Suivre encore la trajectoire de ce petit point brillant qui descend lentement vers Hiroshima, le matin du 5 août, dans le silence d'un ciel sans nuages, au-dessus d'habitants qui se réjouissaient pourtant d'avoir été épargnés tout au long des mois précédents par les bombardements américains ? Mais pourquoi Akiro a-t-il survécu alors qu'il se trouvait à cet instant précis en zone 2, celle de la mort à court terme après le déclenchement d'une multiplicité de cancers simultanés?

Participer surtout à la recherche du fameux "Protocole Abercrombie" - et aux aventures de Richard Abercrombie lui-même, d'un voyage autour du monde entrepris dans l'idée de décrire le ciel. Lorsqu'il démarre son périple, Abercrombie est un homme de science. Il en reparaît, au retour, profondément changé, ayant "entrevu, derrière la pittoresque diversité des cultures, autre chose de plus profond, quelque chose d'humain encore, le noyau minuscule et indestructible de l'humanité".

C'est qu'au lieu d'explorer les nuages, des forêts indonésiennes aux rivages d'Hokkaido, Abercrombie commence à s'intéresser de près au genre humain - de très près. Ou, plus exactement, il établit dans cet incessant balancement entre le monde des nuages et celui des hommes, le "principe d'isomorphie" selon lequel tout, dans l'univers, revient au même ; le monde ne lui apparaît bientôt que comme la résultante de formes toujours identiques - un secret qui lui est livré, dans un rouleau d'estampes, par la divinité chinoise qui préside aux jeux du ciel et de l'eau, un secret qui commande d'épouser les formes du monde.

Dans son périple, Abercrombie pressent pourtant l'invention d'un nouveau Moyen-Age, "un temps d'invasions barbares, de mélange des races et des cultures, d'inventions extraordinaires, dans une évolution inéluctable qui ouvre également la possibilité de maladies affreusement meurtrières, comme le Moyen-Age lui-même connut la peste venue de si loin par les rats des navires". Un temps - on est alors à la fin du XIXe siècle -, qui verra les Etats-Unis d'Amérique, "le pays le plus profondément disharmonique qui soit" devenir les nouveaux maîtres du monde, que c'est cela, "cette civilisation rigide, formidablement efficace et spirituellement démente, militaire et marchande" qui va triompher.

C'est en lisant une critique sur son dernier roman, Fils unique, consacré au frère de Rousseau, que j'ai vu mentionné pour la première fois La théorie des nuages.

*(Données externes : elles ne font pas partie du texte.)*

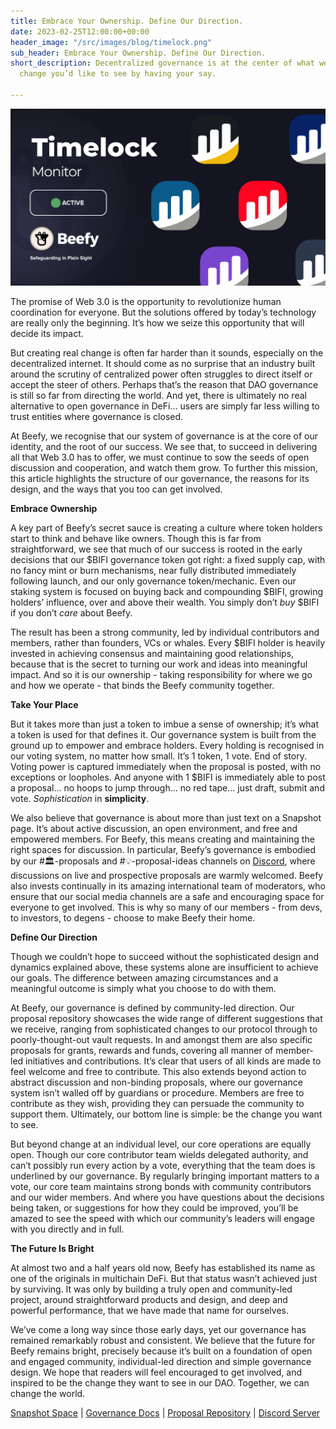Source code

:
 ```yaml
---
title: Embrace Your Ownership. Define Our Direction.
date: 2023-02-25T12:00:00+00:00
header_image: "/src/images/blog/timelock.png"
sub_header: Embrace Your Ownership. Define Our Direction.
short_description: Decentralized governance is at the center of what we do. Be the
  change you’d like to see by having your say.

---
```

![](/src/images/blog/timelock.png)

The promise of Web 3.0 is the opportunity to revolutionize human coordination for everyone. But the solutions offered by today’s technology are really only the beginning. It’s how we seize this opportunity that will decide its impact.

But creating real change is often far harder than it sounds, especially on the decentralized internet. It should come as no surprise that an industry built around the scrutiny of centralized power often struggles to direct itself or accept the steer of others. Perhaps that’s the reason that DAO governance is still so far from directing the world. And yet, there is ultimately no real alternative to open governance in DeFi… users are simply far less willing to trust entities where governance is closed.

At Beefy, we recognise that our system of governance is at the core of our identity, and the root of our success. We see that, to succeed in delivering all that Web 3.0 has to offer, we must continue to sow the seeds of open discussion and cooperation, and watch them grow. To further this mission, this article highlights the structure of our governance, the reasons for its design, and the ways that you too can get involved.

**Embrace Ownership**

A key part of Beefy’s secret sauce is creating a culture where token holders start to think and behave like owners. Though this is far from straightforward, we see that much of our success is rooted in the early decisions that our $BIFI governance token got right: a fixed supply cap, with no fancy mint or burn mechanisms, near fully distributed immediately following launch, and our only governance token/mechanic. Even our staking system is focused on buying back and compounding $BIFI, growing holders’ influence, over and above their wealth. You simply don’t _buy_ $BIFI if you don’t _care_ about Beefy.

The result has been a strong community, led by individual contributors and members, rather than founders, VCs or whales. Every $BIFI holder is heavily invested in achieving consensus and maintaining good relationships, because that is the secret to turning our work and ideas into meaningful impact. And so it is our ownership - taking responsibility for where we go and how we operate - that binds the Beefy community together.

**Take Your Place**

But it takes more than just a token to imbue a sense of ownership; it’s what a token is used for that defines it. Our governance system is built from the ground up to empower and embrace holders. Every holding is recognised in our voting system, no matter how small. It’s 1 token, 1 vote. End of story. Voting power is captured immediately when the proposal is posted, with no exceptions or loopholes. And anyone with 1 $BIFI is immediately able to post a proposal… no hoops to jump through… no red tape… just draft, submit and vote. _Sophistication_ in **simplicity**.

We also believe that governance is about more than just text on a Snapshot page. It’s about active discussion, an open environment, and free and empowered members. For Beefy, this means creating and maintaining the right spaces for discussion. In particular, Beefy’s governance is embodied by our #🏛-proposals and #💡-proposal-ideas channels on [Discord](https://discord.gg/yq8wfHd), where discussions on live and prospective proposals are warmly welcomed. Beefy also invests continually in its amazing international team of moderators, who ensure that our social media channels are a safe and encouraging space for everyone to get involved. This is why so many of our members - from devs, to investors, to degens - choose to make Beefy their home.

**Define Our Direction**

Though we couldn’t hope to succeed without the sophisticated design and dynamics explained above, these systems alone are insufficient to achieve our goals. The difference between amazing circumstances and a meaningful outcome is simply what you choose to do with them.

At Beefy, our governance is defined by community-led direction. Our proposal repository showcases the wide range of different suggestions that we receive, ranging from sophisticated changes to our protocol through to poorly-thought-out vault requests. In and amongst them are also specific proposals for grants, rewards and funds, covering all manner of member-led initiatives and contributions. It’s clear that users of all kinds are made to feel welcome and free to contribute. This also extends beyond action to abstract discussion and non-binding proposals, where our governance system isn’t walled off by guardians or procedure. Members are free to contribute as they wish, providing they can persuade the community to support them. Ultimately, our bottom line is simple: be the change you want to see.

But beyond change at an individual level, our core operations are equally open. Though our core contributor team wields delegated authority, and can’t possibly run every action by a vote, everything that the team does is underlined by our governance. By regularly bringing important matters to a vote, our core team maintains strong bonds with community contributors and our wider members. And where you have questions about the decisions being taken, or suggestions for how they could be improved, you’ll be amazed to see the speed with which our community’s leaders will engage with you directly and in full.

**The Future Is Bright**

At almost two and a half years old now, Beefy has established its name as one of the originals in multichain DeFi. But that status wasn’t achieved just by surviving. It was only by building a truly open and community-led project, around straightforward products and design, and deep and powerful performance, that we have made that name for ourselves.

We’ve come a long way since those early days, yet our governance has remained remarkably robust and consistent. We believe that the future for Beefy remains bright, precisely because it’s built on a foundation of open and engaged community, individual-led direction and simple governance design. We hope that readers will feel encouraged to get involved, and inspired to be the change they want to see in our DAO. Together, we can change the world.

[Snapshot Space](https://vote.beefy.finance/#/) | [Governance Docs](https://docs.beefy.finance/community-governance/governance) | [Proposal Repository](https://docs.beefy.finance/community-governance/proposal-repository) | [Discord Server](https://discord.gg/yq8wfHd)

C'est que la critique littéraire a ses raisons, dont la raison du lecteur se joue. On devrait toujours se fier aux titres, y compris lorsqu'ils sont tapageurs, pour mieux alors s'en détourner. Celui-là avait une résonnance particulière, une musique bien à lui, il laissait entrevoir à lui seul un espace d'exploration propre - et il en va ainsi du roman.

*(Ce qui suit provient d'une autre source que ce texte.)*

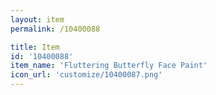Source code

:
```yaml
---
layout: item
permalink: /10400088

title: Item
id: '10400088'
item_name: 'Fluttering Butterfly Face Paint'
icon_url: 'customize/10400087.png'
---
```

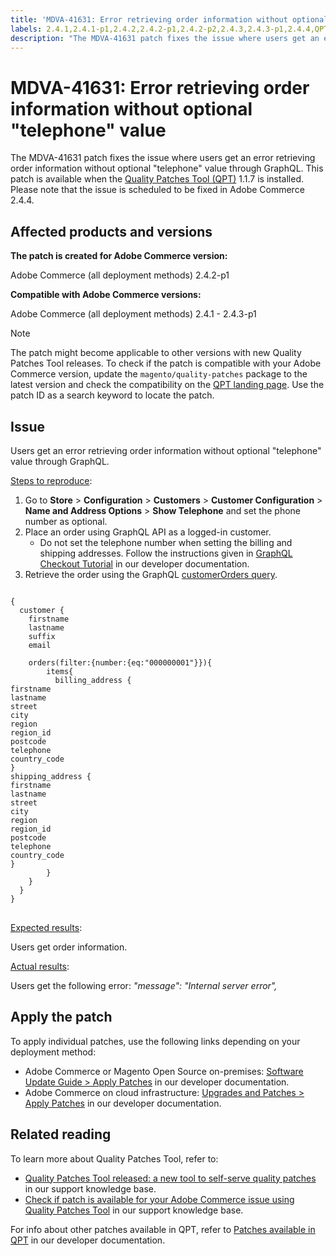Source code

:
 ```yaml
---
title: 'MDVA-41631: Error retrieving order information without optional "telephone" value'
labels: 2.4.1,2.4.1-p1,2.4.2,2.4.2-p1,2.4.2-p2,2.4.3,2.4.3-p1,2.4.4,QPT 1.1.7,QPT patches,Magento Commerce,Magento Commerce Cloud,Quality Patches Tool,GraphQL,error,order,Adobe Commerce,cloud infrastructure,on-premises
description: "The MDVA-41631 patch fixes the issue where users get an error retrieving order information without optional \"telephone\" value through GraphQL. This patch is available when the [Quality Patches Tool (QPT)](https://support.magento.com/hc/en-us/articles/360047139492) 1.1.7 is installed. Please note that the issue is scheduled to be fixed in Adobe Commerce 2.4.4."
---
```


# MDVA-41631: Error retrieving order information without optional "telephone" value

The MDVA-41631 patch fixes the issue where users get an error retrieving order information without optional "telephone" value through GraphQL. This patch is available when the [Quality Patches Tool (QPT)](https://support.magento.com/hc/en-us/articles/360047139492) 1.1.7 is installed. Please note that the issue is scheduled to be fixed in Adobe Commerce 2.4.4.

## Affected products and versions

**The patch is created for Adobe Commerce version:**

Adobe Commerce (all deployment methods) 2.4.2-p1

**Compatible with Adobe Commerce versions:**

Adobe Commerce (all deployment methods) 2.4.1 - 2.4.3-p1

>[!NOTE]
>
>The patch might become applicable to other versions with new Quality Patches Tool releases. To check if the patch is compatible with your Adobe Commerce version, update the `magento/quality-patches` package to the latest version and check the compatibility on the [QPT landing page](https://devdocs.magento.com/quality-patches/tool.html#patch-grid). Use the patch ID as a search keyword to locate the patch.

## Issue

Users get an error retrieving order information without optional "telephone" value through GraphQL.

<u>Steps to reproduce</u>:

1. Go to **Store** > **Configuration** > **Customers** > **Customer Configuration** > **Name and Address Options** > **Show Telephone** and set the phone number as optional.
1. Place an order using GraphQL API as a logged-in customer.
    * Do not set the telephone number when setting the billing and shipping addresses. Follow the instructions given in [GraphQL Checkout Tutorial](https://devdocs.magento.com/guides/v2.4/graphql/tutorials/checkout/checkout-customer.html) in our developer documentation.
1. Retrieve the order using the GraphQL [customerOrders query](https://devdocs.magento.com/guides/v2.4/graphql/queries/customer-orders.html).

<pre>
<code class="language-graphql">
{
  customer {
    firstname
    lastname
    suffix
    email

    orders(filter:{number:{eq:"000000001"}}){
        items{
          billing_address {
firstname
lastname
street
city
region
region_id
postcode
telephone
country_code
}
shipping_address {
firstname
lastname
street
city
region
region_id
postcode
telephone
country_code
}
        }
    }
  }
}
</code>
</pre>

<u>Expected results</u>:

Users get order information.

<u>Actual results</u>:

Users get the following error: *"message": "Internal server error",*

## Apply the patch

To apply individual patches, use the following links depending on your deployment method:

* Adobe Commerce or Magento Open Source on-premises: [Software Update Guide > Apply Patches](https://devdocs.magento.com/guides/v2.4/comp-mgr/patching/mqp.html) in our developer documentation.
* Adobe Commerce on cloud infrastructure: [Upgrades and Patches > Apply Patches](https://devdocs.magento.com/cloud/project/project-patch.html) in our developer documentation.

## Related reading

To learn more about Quality Patches Tool, refer to:

* [Quality Patches Tool released: a new tool to self-serve quality patches](https://support.magento.com/hc/en-us/articles/360047139492) in our support knowledge base.
* [Check if patch is available for your Adobe Commerce issue using Quality Patches Tool](https://support.magento.com/hc/en-us/articles/360047125252) in our support knowledge base.

For info about other patches available in QPT, refer to [Patches available in QPT](https://devdocs.magento.com/quality-patches/tool.html#patch-grid) in our developer documentation.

Il y a, de fait, bien plus dans La théorie des nuages qu'une invitation à la contemplation, ou une réhabilitation de la rêverie qu'appelait de ses voeux Roger-Pol Droit - et l'essentiel, dans ce livre, n'est naturellement pas dans ces fulgurances contre la mécanique des temps modernes. Il y a dans ces pages, diraient les phénoménologues, une étonnante présence au monde, un regard à la fois poétique et tranchant, immanent et éthéré, porté sur le monde et sur l'alchimie à la fois dérisoire et mystérieuse de nos trajectoires - et ce qu'elles comptent de ruptures insondables, qui fonde, précisément, l'espace de la littérature.

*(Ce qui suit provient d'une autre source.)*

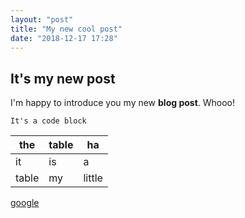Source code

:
 ```yaml
---
layout: "post"
title: "My new cool post"
date: "2018-12-17 17:28"
---
```


## It's my new post

I'm happy to introduce you my new **blog post**. Whooo!

`It's a code block`

the   | table | ha
------|-------|-------
it    | is    | a
table | my    | little


[google][f731c914]

  [f731c914]: https://google.com "title"
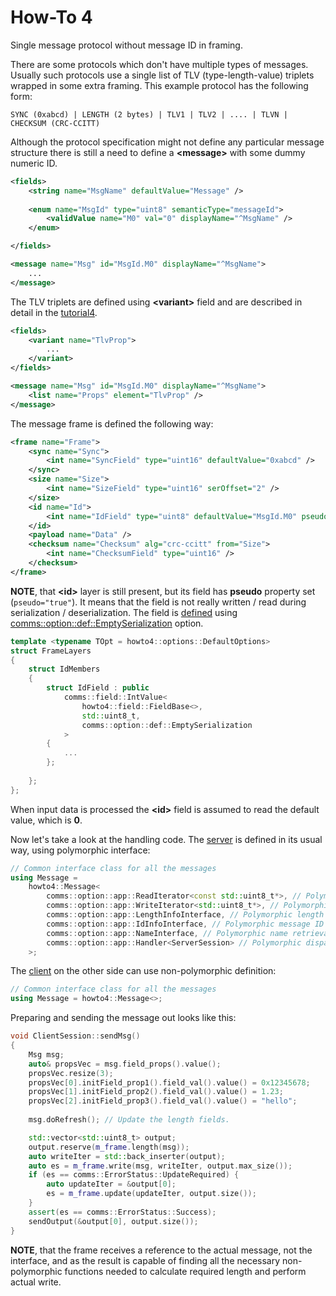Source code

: # How-To 4
Single message protocol without message ID in framing.

There are some protocols which don't have multiple types of messages. Usually such protocols use a 
single list of TLV (type-length-value) triplets wrapped in some extra
framing. This example protocol has the following form:
```
SYNC (0xabcd) | LENGTH (2 bytes) | TLV1 | TLV2 | .... | TLVN | CHECKSUM (CRC-CCITT)
```

Although the protocol specification might not define any particular message structure there is still a 
need to define a **&lt;message&gt;** with some dummy numeric ID.
```xml
<fields>
    <string name="MsgName" defaultValue="Message" />
        
    <enum name="MsgId" type="uint8" semanticType="messageId">
        <validValue name="M0" val="0" displayName="^MsgName" />
    </enum>

</fields>

<message name="Msg" id="MsgId.M0" displayName="^MsgName">
    ...
</message>
```
The TLV triplets are defined using **&lt;variant&gt;** field and are described in detail in the 
[tutorial4](../../tutorials/tutorial4).
```xml
<fields>
    <variant name="TlvProp">
        ...
    </variant>
</fields>

<message name="Msg" id="MsgId.M0" displayName="^MsgName">
    <list name="Props" element="TlvProp" />
</message>
```
The message frame is defined the following way:
```xml
<frame name="Frame">
    <sync name="Sync">
        <int name="SyncField" type="uint16" defaultValue="0xabcd" />
    </sync>
    <size name="Size">
        <int name="SizeField" type="uint16" serOffset="2" />
    </size>
    <id name="Id">
        <int name="IdField" type="uint8" defaultValue="MsgId.M0" pseudo="true" />
    </id>
    <payload name="Data" />
    <checksum name="Checksum" alg="crc-ccitt" from="Size">
        <int name="ChecksumField" type="uint16" />
    </checksum>
</frame>
```
**NOTE**, that **&lt;id&gt;** layer is still present, but its field has **pseudo** property set (`pseudo="true"`).
It means that the field is not really written / read during serialization / deserialization. 
The field is [defined](include/howto4/frame/Frame.h) using 
[comms::option::def::EmptySerialization](https://commschamp.github.io/comms_doc/structcomms_1_1option_1_1def_1_1EmptySerialization.html)
option.
```cpp
template <typename TOpt = howto4::options::DefaultOptions>
struct FrameLayers
{
    struct IdMembers
    {
        struct IdField : public
            comms::field::IntValue<
                howto4::field::FieldBase<>,
                std::uint8_t,
                comms::option::def::EmptySerialization
            >
        {
            ...
        };
        
    };
};
```
When input data is processed the **&lt;id&gt;** field is assumed to read the default value, which is **0**.

Now let's take a look at the handling code. The [server](src/ServerSession.h) is defined in its usual way, 
using polymorphic interface:
```cpp
// Common interface class for all the messages
using Message = 
    howto4::Message<
        comms::option::app::ReadIterator<const std::uint8_t*>, // Polymorphic read
        comms::option::app::WriteIterator<std::uint8_t*>, // Polymorphic write
        comms::option::app::LengthInfoInterface, // Polymorphic length calculation
        comms::option::app::IdInfoInterface, // Polymorphic message ID retrieval
        comms::option::app::NameInterface, // Polymorphic name retrieval
        comms::option::app::Handler<ServerSession> // Polymorphic dispatch
    >;
```

The [client](src/ClientSession.h) on the other side can use non-polymorphic definition:
```cpp
// Common interface class for all the messages
using Message = howto4::Message<>;
```
Preparing and sending the message out looks like this:
```cpp
void ClientSession::sendMsg()
{
    Msg msg;
    auto& propsVec = msg.field_props().value();
    propsVec.resize(3);
    propsVec[0].initField_prop1().field_val().value() = 0x12345678;
    propsVec[1].initField_prop2().field_val().value() = 1.23;
    propsVec[2].initField_prop3().field_val().value() = "hello";
    
    msg.doRefresh(); // Update the length fields.

    std::vector<std::uint8_t> output;
    output.reserve(m_frame.length(msg));
    auto writeIter = std::back_inserter(output);
    auto es = m_frame.write(msg, writeIter, output.max_size());
    if (es == comms::ErrorStatus::UpdateRequired) {
        auto updateIter = &output[0];
        es = m_frame.update(updateIter, output.size());
    }
    assert(es == comms::ErrorStatus::Success);
    sendOutput(&output[0], output.size());
}
```
**NOTE**, that the frame receives a reference to the actual message, not the 
interface, and as the 
result is capable of finding all the necessary non-polymorphic functions needed
to calculate required length and perform actual write.
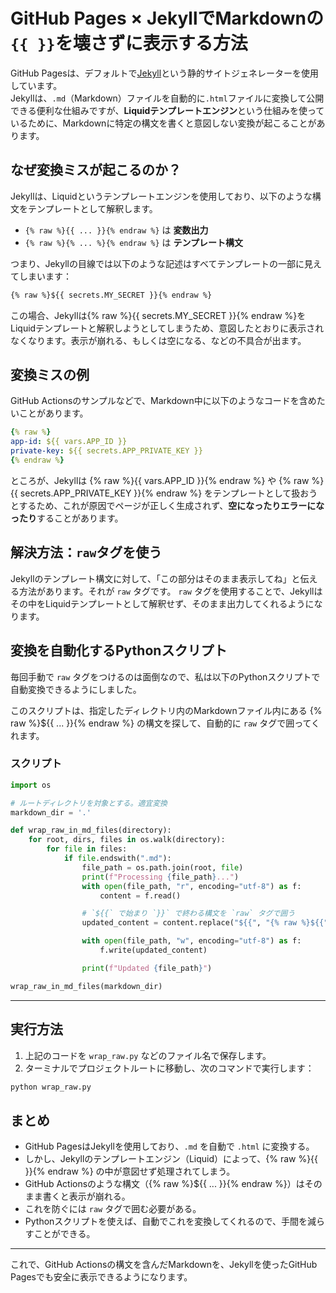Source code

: # GitHub Pages × JekyllでMarkdownの`{{ }}`を壊さずに表示する方法

GitHub Pagesは、デフォルトで[Jekyll](https://jekyllrb.com/)という静的サイトジェネレーターを使用しています。  
Jekyllは、`.md`（Markdown）ファイルを自動的に`.html`ファイルに変換して公開できる便利な仕組みですが、**Liquidテンプレートエンジン**という仕組みを使っているために、Markdownに特定の構文を書くと意図しない変換が起こることがあります。

## なぜ変換ミスが起こるのか？

Jekyllは、Liquidというテンプレートエンジンを使用しており、以下のような構文をテンプレートとして解釈します。

- `{% raw %}{{ ... }}{% endraw %}` は **変数出力**
- `{% raw %}{% ... %}{% endraw %}` は **テンプレート構文**

つまり、Jekyllの目線では以下のような記述はすべてテンプレートの一部に見えてしまいます：

```markdown
{% raw %}${{ secrets.MY_SECRET }}{% endraw %}
```

この場合、Jekyllは{% raw %}{{ secrets.MY_SECRET }}{% endraw %}をLiquidテンプレートと解釈しようとしてしまうため、意図したとおりに表示されなくなります。表示が崩れる、もしくは空になる、などの不具合が出ます。

## 変換ミスの例

GitHub Actionsのサンプルなどで、Markdown中に以下のようなコードを含めたいことがあります。

```yaml
{% raw %}
app-id: ${{ vars.APP_ID }}
private-key: ${{ secrets.APP_PRIVATE_KEY }}
{% endraw %}
```

ところが、Jekyllは {% raw %}{{ vars.APP_ID }}{% endraw %} や {% raw %}{{ secrets.APP_PRIVATE_KEY }}{% endraw %} をテンプレートとして扱おうとするため、これが原因でページが正しく生成されず、**空になったりエラーになったり**することがあります。

## 解決方法：`raw`タグを使う

Jekyllのテンプレート構文に対して、「この部分はそのまま表示してね」と伝える方法があります。それが `raw` タグです。
`raw` タグを使用することで、Jekyllはその中をLiquidテンプレートとして解釈せず、そのまま出力してくれるようになります。

## 変換を自動化するPythonスクリプト

毎回手動で `raw` タグをつけるのは面倒なので、私は以下のPythonスクリプトで自動変換できるようにしました。

このスクリプトは、指定したディレクトリ内のMarkdownファイル内にある {% raw %}${{ ... }}{% endraw %} の構文を探して、自動的に `raw` タグで囲ってくれます。

### スクリプト

```python
import os

# ルートディレクトリを対象とする。適宜変換
markdown_dir = '.'

def wrap_raw_in_md_files(directory):
    for root, dirs, files in os.walk(directory):
        for file in files:
            if file.endswith(".md"):
                file_path = os.path.join(root, file)
                print(f"Processing {file_path}...")
                with open(file_path, "r", encoding="utf-8") as f:
                    content = f.read()

                # `${{` で始まり `}}` で終わる構文を `raw` タグで囲う
                updated_content = content.replace("${{", "{% raw %}${{").replace("}}", "}}{% endraw %}")

                with open(file_path, "w", encoding="utf-8") as f:
                    f.write(updated_content)

                print(f"Updated {file_path}")

wrap_raw_in_md_files(markdown_dir)
```

---

## 実行方法

1. 上記のコードを `wrap_raw.py` などのファイル名で保存します。
2. ターミナルでプロジェクトルートに移動し、次のコマンドで実行します：

```bash
python wrap_raw.py
```

## まとめ

- GitHub PagesはJekyllを使用しており、`.md` を自動で `.html` に変換する。
- しかし、Jekyllのテンプレートエンジン（Liquid）によって、{% raw %}{{ }}{% endraw %} の中が意図せず処理されてしまう。
- GitHub Actionsのような構文（{% raw %}${{ ... }}{% endraw %}）はそのまま書くと表示が崩れる。
- これを防ぐには `raw` タグで囲む必要がある。
- Pythonスクリプトを使えば、自動でこれを変換してくれるので、手間を減らすことができる。

---

これで、GitHub Actionsの構文を含んだMarkdownを、Jekyllを使ったGitHub Pagesでも安全に表示できるようになります。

Freud soulignait un potentiel d'exploration dans la littérature et la poésie qu'il estimait supérieur aux investigations de la science. A travers notamment la métamorphose d'Abercrombie, Audéguy réunit les deux dimensions - et réussit, pour le coup, une épopée contemporaine qui nous parle du monde en épousant l'intimité de destins singuliers. Un vrai roman, en somme.